Coordenador da Pastoral do Povo de Rua de São Paulo, o padre Julio Lancellotti publicou nas redes sociais uma série de denúncias contras as ações da zeladoria urbana da Prefeitura de SP na retirada de pertences de moradores de rua na região do Centro da capital paulista.

Na quinta-feira (20), moradores tiveram seus pertences confiscados na região da Praça da Sé.

Agentes da Guarda Civil Metropolitana (GCM) participaram da ação com a zeledoria. 

Padre denuncia aporofobia no Brasil

Foram tantos os gestos de boa vontade que fica difícil enumerar todos para justificar algo que brasileiro nenhum haverá de discordar: Júlio Lancellotti, conhecido como o ‘padre rebelde’, é o homem do ano no Brasil. 

Pároco da Igreja São Miguel Arcanjo, no bairro da Mooca, é o Coordenador da Pastoral do Povo da Rua da Arquidiocese de São Paulo.

O perfil do padre Júlio Lancellotti no Instagram virou uma ferramenta poderosa.
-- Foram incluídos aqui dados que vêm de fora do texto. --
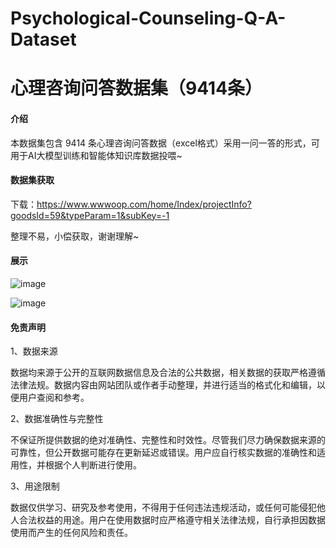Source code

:# Psychological-Counseling-Q-A-Dataset

# 心理咨询问答数据集（9414条）
#### 介绍

本数据集包含 9414 条心理咨询问答数据（excel格式）采用一问一答的形式，可用于AI大模型训练和智能体知识库数据投喂~

#### 数据集获取

下载：https://www.wwwoop.com/home/Index/projectInfo?goodsId=59&typeParam=1&subKey=-1

整理不易，小偿获取，谢谢理解~

#### 展示
![image](https://github.com/user-attachments/assets/72e9c70b-ddc8-41a3-bd27-cee2f421887c)

![image](https://github.com/user-attachments/assets/e028c267-f8b4-4af3-9256-34dc7a9cda42)

#### 免责声明

1、数据来源

数据均来源于公开的互联网数据信息及合法的公共数据，相关数据的获取严格遵循法律法规。数据内容由网站团队或作者手动整理，并进行适当的格式化和编辑，以便用户查阅和参考。

2、数据准确性与完整性

不保证所提供数据的绝对准确性、完整性和时效性。尽管我们尽力确保数据来源的可靠性，但公开数据可能存在更新延迟或错误。用户应自行核实数据的准确性和适用性，并根据个人判断进行使用。

3、用途限制

数据仅供学习、研究及参考使用，不得用于任何违法违规活动，或任何可能侵犯他人合法权益的用途。用户在使用数据时应严格遵守相关法律法规，自行承担因数据使用而产生的任何风险和责任。
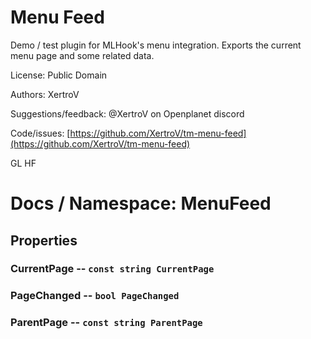 # Menu Feed

Demo / test plugin for MLHook's menu integration. Exports the current menu page and some related data.

License: Public Domain

Authors: XertroV

Suggestions/feedback: @XertroV on Openplanet discord

Code/issues: [https://github.com/XertroV/tm-menu-feed](https://github.com/XertroV/tm-menu-feed)

GL HF

# Docs / Namespace: MenuFeed

## Properties

### CurrentPage -- `const string CurrentPage`

### PageChanged -- `bool PageChanged`

### ParentPage -- `const string ParentPage`
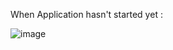 
When Application hasn't started yet :

![image](https://user-images.githubusercontent.com/50335583/135647747-3fbf0500-e3f3-407e-9f65-c59f9be1e07e.png)
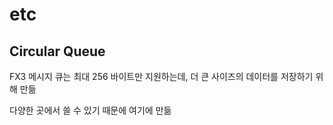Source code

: # etc

## Circular Queue
FX3 메시지 큐는 최대 256 바이트만 지원하는데, 더 큰 사이즈의 데이터를 저장하기 위해 만듦

다양한 곳에서 쓸 수 있기 때문에 여기에 만듦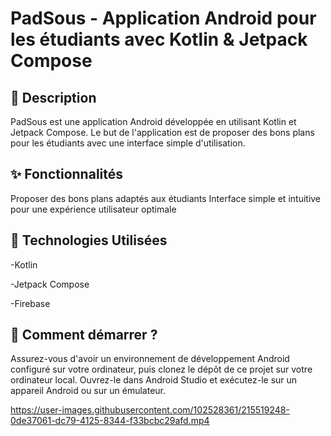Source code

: # PadSous - Application Android pour les étudiants avec Kotlin & Jetpack Compose

## 📄 Description

PadSous est une application Android développée en utilisant Kotlin et Jetpack Compose. Le but de l'application est de proposer des bons plans pour les étudiants avec une interface simple d'utilisation.

## ✨ Fonctionnalités

Proposer des bons plans adaptés aux étudiants
Interface simple et intuitive pour une expérience utilisateur optimale

## 🔧 Technologies Utilisées

-Kotlin

-Jetpack Compose

-Firebase

 ## 🚀 Comment démarrer ?
 
Assurez-vous d'avoir un environnement de développement Android configuré sur votre ordinateur, puis clonez le dépôt de ce projet sur votre ordinateur local. Ouvrez-le dans Android Studio et exécutez-le sur un appareil Android ou sur un émulateur.




https://user-images.githubusercontent.com/102528361/215519248-0de37061-dc79-4125-8344-f33bcbc29afd.mp4

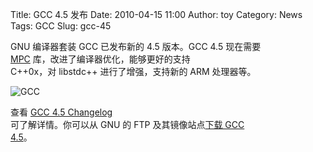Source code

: Title: GCC 4.5 发布
Date: 2010-04-15 11:00
Author: toy
Category: News
Tags: GCC
Slug: gcc-45

GNU 编译器套装 GCC 已发布新的 4.5 版本。GCC 4.5 现在需要  
[MPC](http://www.multiprecision.org/)
库，改进了编译器优化，能够更好的支持  
C++0x，对 libstdc++ 进行了增强，支持新的 ARM 处理器等。

![GCC](http://i.linuxtoy.org/i/2007/05/gcc-logo.png)

查看 [GCC 4.5 Changelog](http://gcc.gnu.org/gcc-4.5/changes.html)  
可了解详情。你可以从 GNU 的 FTP 及其镜像站点[下载 GCC  
4.5](http://gcc.gnu.org/mirrors.html)。
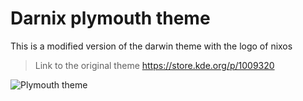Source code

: # Darnix plymouth theme

This is a modified version of the darwin theme with the logo of nixos

> Link to the original theme <https://store.kde.org/p/1009320>

![Plymouth theme](../../../screenshots/plymouth-darnix-theme.png)
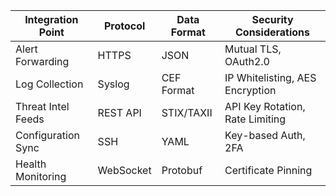 | Integration Point       | Protocol | Data Format          | Security Considerations          |
|-------------------------|----------|----------------------|-----------------------------------|
| Alert Forwarding        | HTTPS    | JSON                 | Mutual TLS, OAuth2.0             |
| Log Collection          | Syslog   | CEF Format           | IP Whitelisting, AES Encryption  |
| Threat Intel Feeds      | REST API | STIX/TAXII           | API Key Rotation, Rate Limiting  |
| Configuration Sync      | SSH      | YAML                 | Key-based Auth, 2FA              |
| Health Monitoring       | WebSocket| Protobuf            | Certificate Pinning              |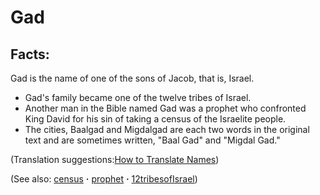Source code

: # Gad #

## Facts: ##

Gad is the name of one of the sons of Jacob, that is, Israel.

 * Gad's family became one of the twelve tribes of Israel.
 * Another man in the Bible named Gad was a prophet who confronted King David for his sin of taking a census of the Israelite people.
 * The cities, Baalgad and Migdalgad are each two words in the original text and are sometimes written, "Baal Gad" and "Migdal Gad."

(Translation suggestions:[How to Translate Names](https://git.door43.org/Door43/en-ta-translate-vol1/src/master/content/translate_names.md))

(See also: [census](../other/census.md) **·** [prophet](../kt/prophet.md) **·** [12tribesofIsrael](../other/12tribesofIsrael.md))


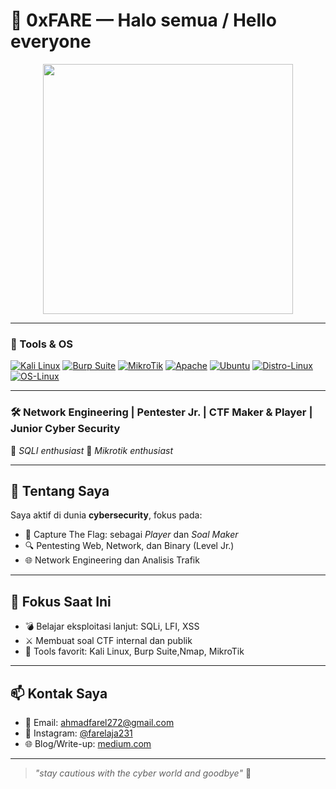 # 👾 0xFARE — Halo semua / Hello everyone

<p align="center">
  <img src="https://camo.githubusercontent.com/b84ac810fcaf01e49de74667fbae9ccc4705c0b70dd82643d782d9ae7961ecb7/68747470733a2f2f692e67697068792e636f6d2f6d656469612f76312e59326c6b505463354d4749334e6a45785a6d4d355a577732636e687965486833634770774e486f325a335a355a6a4e7461574531596d783659336471626d74714d32357464535a6c634431324d563970626e526c636d35686246396e61575a66596e6c666157516d593351395a772f62414637356379387077575977506950536a2f67697068792e676966" width="400" />
</p>

---

### 🔧 Tools & OS

[![Kali Linux](https://img.shields.io/badge/Kali%20Linux-Hacking-blue?logo=kalilinux&logoColor=white)](https://www.kali.org/)
[![Burp Suite](https://img.shields.io/badge/Burp%20Suite-Web-orange?logo=burpsuite&logoColor=white)](https://portswigger.net/burp)
[![MikroTik](https://img.shields.io/badge/MikroTik-RouterOS-red?logo=mikrotik&logoColor=white)](https://mikrotik.com/)
[![Apache](https://img.shields.io/badge/Apache-WebServer-darkred?logo=apache&logoColor=white)](https://httpd.apache.org/)
[![Ubuntu](https://img.shields.io/badge/Ubuntu-Linux-orange?logo=ubuntu&logoColor=white)](https://ubuntu.com/)
[![Distro-Linux](https://img.shields.io/badge/Distro-Linux-yellow?logo=linux&logoColor=black)](https://distrowatch.com/)
[![OS-Linux](https://img.shields.io/badge/OS-Linux-grey?logo=linux&logoColor=white)](https://www.kernel.org/)

---

### 🛠️ Network Engineering | Pentester Jr. | CTF Maker & Player | Junior Cyber Security  
🔗 *SQLI enthusiast*
🔗 *Mikrotik  enthusiast*

---

## 🧠 Tentang Saya
Saya aktif di dunia **cybersecurity**, fokus pada:

- 🧩 Capture The Flag: sebagai *Player* dan *Soal Maker*
- 🔍 Pentesting Web, Network, dan Binary (Level Jr.)
- 🌐 Network Engineering dan Analisis Trafik

---

## 🚧 Fokus Saat Ini
- 💣 Belajar eksploitasi lanjut: SQLi, LFI, XSS
- ⚔️ Membuat soal CTF internal dan publik
- 🧰 Tools favorit: Kali Linux, Burp Suite,Nmap, MikroTik

---

## 📫 Kontak Saya
- 📧 Email: [ahmadfarel272@gmail.com](mailto:ahmadfarel272@gmail.com)
- 📸 Instagram: [@farelaja231](https://www.instagram.com/farelaja231/)
- 🌐 Blog/Write-up: [medium.com](https://medium.com/@ahmadfarel272)

---

> _"stay cautious with the cyber world and goodbye"_ 🐚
Com mais de 960 mil seguidores, ele consegue falar com uma comunidade maior do que a paróquia de São Miguel Arcanjo, que coordena em São Paulo. Foi lá que ele começou a compartilhar as primeiras postagens de exemplos de aporofobia, explicando o conceito dessa aversão aos pobres

Foto do Padre Lancellotti denunciando aporofobia que viralizou na internet

À primeira vista, aporofobia pode parecer uma coisa nova. De fato, o termo, cunhado pela filósofa espanhola Adela Cortina, professora da Universidade de Valência, existe há pouco mais de 20 anos, mas foi eleito como a palavra do ano em 2017, pela Fundação Espanhol Urgente. 

No Brasil, o conceito tem se tornado mais conhecido desde o ano passado, devido à atuação do padre Júlio Lancellotti, líder da paróquia de São Miguel Arcanjo, em São Paulo, e ativista pelos direitos das pessoas em situação de rua. 
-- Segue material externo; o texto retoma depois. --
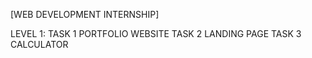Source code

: [WEB DEVELOPMENT INTERNSHIP]

LEVEL 1:
TASK 1 PORTFOLIO WEBSITE TASK 2 LANDING PAGE  TASK 3 CALCULATOR
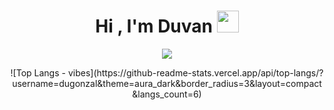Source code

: <h1 align="center">Hi , I'm Duvan <img src="https://media.giphy.com/media/hvRJCLFzcasrR4ia7z/giphy.gif" width="35"></h1>
<p align="center">
  <a href="https://github.com/DenverCoder1/readme-typing-svg"><img src="https://readme-typing-svg.herokuapp.com?lines=Sofware+Developer,+Student+42+school;Always%20learning%20new%20things&center=true&width=500&height=50"></a>
</p>
 <div id="ss" align="center">
![Top Langs - vibes](https://github-readme-stats.vercel.app/api/top-langs/?username=dugonzal&theme=aura_dark&border_radius=3&layout=compact&langs_count=6) 
</div>

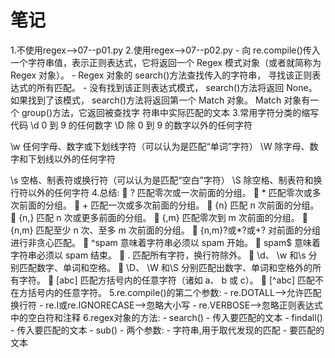 # 笔记
1.不使用regex-->07--p01.py
2.使用regex-->07--p02.py
    - 向 re.compile()传入一个字符串值，表示正则表达式，它将返回一个 Regex 模式对象（或者就简称为 Regex 对象）。
    - Regex 对象的 search()方法查找传入的字符串， 寻找该正则表达式的所有匹配。
    - 没有找到该正则表达式模式， search()方法将返回 None。如果找到了该模式，
      search()方法将返回第一个 Match 对象。 Match 对象有一个 group()方法，它返回被查找字
      符串中实际匹配的文本
3.常用字符分类的缩写代码
\d      0 到 9 的任何数字
\D      除 0 到 9 的数字以外的任何字符

\w      任何字母、数字或下划线字符（可以认为是匹配“单词”字符）
\W      除字母、数字和下划线以外的任何字符

\s      空格、制表符或换行符（可以认为是匹配“空白”字符）
\S      除空格、制表符和换行符以外的任何字符
4.总结:
     ?                   匹配零次或一次前面的分组。
     *                   匹配零次或多次前面的分组。
     +                   匹配一次或多次前面的分组。
     {n}                 匹配 n 次前面的分组。
     {n,}                匹配 n 次或更多前面的分组。
     {,m}                匹配零次到 m 次前面的分组。
     {n,m}               匹配至少 n 次、至多 m 次前面的分组。
     {n,m}?或*?或+?      对前面的分组进行非贪心匹配。
     ^spam               意味着字符串必须以 spam 开始。
     spam$               意味着字符串必须以 spam 结束。
     .                   匹配所有字符，换行符除外。
     \d、 \w 和\s        分别匹配数字、单词和空格。
     \D、 \W 和\S        分别匹配出数字、单词和空格外的所有字符。
     [abc]               匹配方括号内的任意字符（诸如 a、 b 或 c）。
     [^abc]              匹配不在方括号内的任意字符。
5.re.compile()的第二个参数:
    - re.DOTALL-->允许匹配换行符
    - re.I或re.IGNORECASE-->忽略大小写
    - re.VERBOSE-->忽略正则表达式中的空白符和注释
6.regex对象的方法:
    - search()
        - 传入要匹配的文本
    - findall()
        - 传入要匹配的文本
    - sub()
        - 两个参数:
            - 字符串,用于取代发现的匹配
            - 要匹配的文本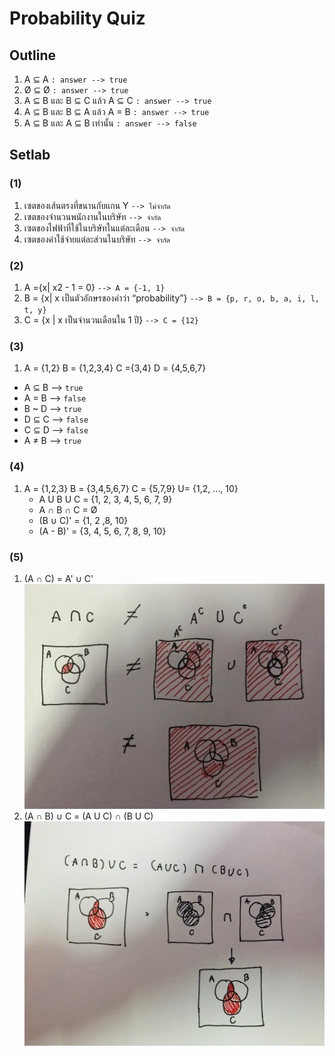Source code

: # Probability Quiz

## Outline

1. A ⊆ A `: answer --> true`
2. Ø ⊆ Ø `: answer --> true`
3. A ⊆ B และ B ⊆ C แล้ว A ⊆ C `: answer --> true`
4. A ⊆ B และ B ⊆ A แล้ว A = B `: answer --> true`
5. A ⊆ B และ A ⊆ B เท่านั้น `: answer --> false`

## Setlab

### (1)

1. เซตของเส้นตรงที่ขนานกับแกน Y `--> ไม่จำกัด`
2. เซตของจำนวนพนักงานในบริษัท `--> จำกัด`
3. เซตของไฟฟ้าที่ใช้ในบริษัทในแต่ละเดือน `--> จำกัด`
4. เซตของค่าใช้จ่ายแต่ละส่วนในบริษัท `--> จำกัด`

### (2)

1. A ={x| x2 - 1 = 0} `--> A = {-1, 1}`
2. B = {x| x เป็นตัวอักษรของคำว่า “probability”} `--> B = {p, r, o, b, a, i, l, t, y}`
3. C = {x | x เป็นจำนวนเดือนใน 1 ปี} `--> C = {12}`

### (3)

1. A = {1,2} B = {1,2,3,4} C ={3,4} D = {4,5,6,7}

- A ⊆ B --> `true`
- A = B --> `false`
- B ~ D --> `true`
- D ⊆ C --> `false`
- C ⊆ D --> `false`
- A ≠ B --> `true`

### (4)

1. A = {1,2,3} B = {3,4,5,6,7} C = {5,7,9} U= {1,2, …, 10}
   - A U B U C = {1, 2, 3, 4, 5, 6, 7, 9}
   - A ∩ B ∩ C = Ø
   - (B ∪ C)' = {1, 2 ,8, 10}
   - (A - B)' = {3, 4, 5, 6, 7, 8, 9, 10}

### (5)

1. (A ∩ C) = A' ∪ C'  
   ![1](1.jpg)
2. (A ∩ B) ∪ C = (A U C) ∩ (B U C)  
   ![2](2.jpg)
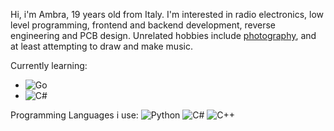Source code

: Hi, i'm Ambra, 19 years old from Italy. I'm interested in radio electronics, low level programming, frontend and backend development, reverse engineering and PCB design.
Unrelated hobbies include [photography](https://www.flickr.com/people/190109522@N05), and at least attempting to draw and make music.

Currently learning:
- ![Go](https://img.shields.io/badge/go-%2300ADD8.svg?style=for-the-badge&logo=go&logoColor=white)
- ![C#](https://img.shields.io/badge/c%23-%23239120.svg?style=for-the-badge&logo=csharp&logoColor=white)

Programming Languages i use:
![Python](https://img.shields.io/badge/python-3670A0?style=for-the-badge&logo=python&logoColor=ffdd54) ![C#](https://img.shields.io/badge/c%23-%23239120.svg?style=for-the-badge&logo=csharp&logoColor=white) ![C++](https://img.shields.io/badge/c++-%2300599C.svg?style=for-the-badge&logo=c%2B%2B&logoColor=white)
“Existe um imaginário que as pessoas vão para a rua porque querem. Mas existem questões estruturais relacionadas ao desemprego. Estamos vivendo uma crise econômica com outras crises”.

Aporofobia é um termo que vem da junção de duas palavras gregas, segundo a própria Adela Cortina: ‘áporos’, o pobre, e ‘fóbeo’, que refere-se à repulsa, ao ódio, ao medo. Assim, ‘aporofobia’ passou a significar a aversão a pessoas pobres. Daí decorrem estigmas como os de que pessoas pobres são sujas ou perigosas, por exemplo. 

 “Essa aversão sempre existiu, como existe a aversão a mulher, a negro. Se a mulher é pobre, é uma aversão maior. Se é uma mulher negra pobre, é maior. Se é uma mulher trans, é pior ainda”, acrescenta.

Padre Júlio trabalhou decadas para ganhar a respeitabilidade de que desfruta: atuou durante toda sua vida ao lado de refugiados, da população LGBTQIA+, dos portadores de HIV e da população carcerária.

Mas ganhou destaque mesmo pelo seu trabalho com as pessoas em situação de rua na cidade de São Paulo. 

Libertador por natureza, defende que, para viver o Evangelho de Cristo, é preciso estar ao lado dos oprimidos e lutar em conjunto pelos seus direitos.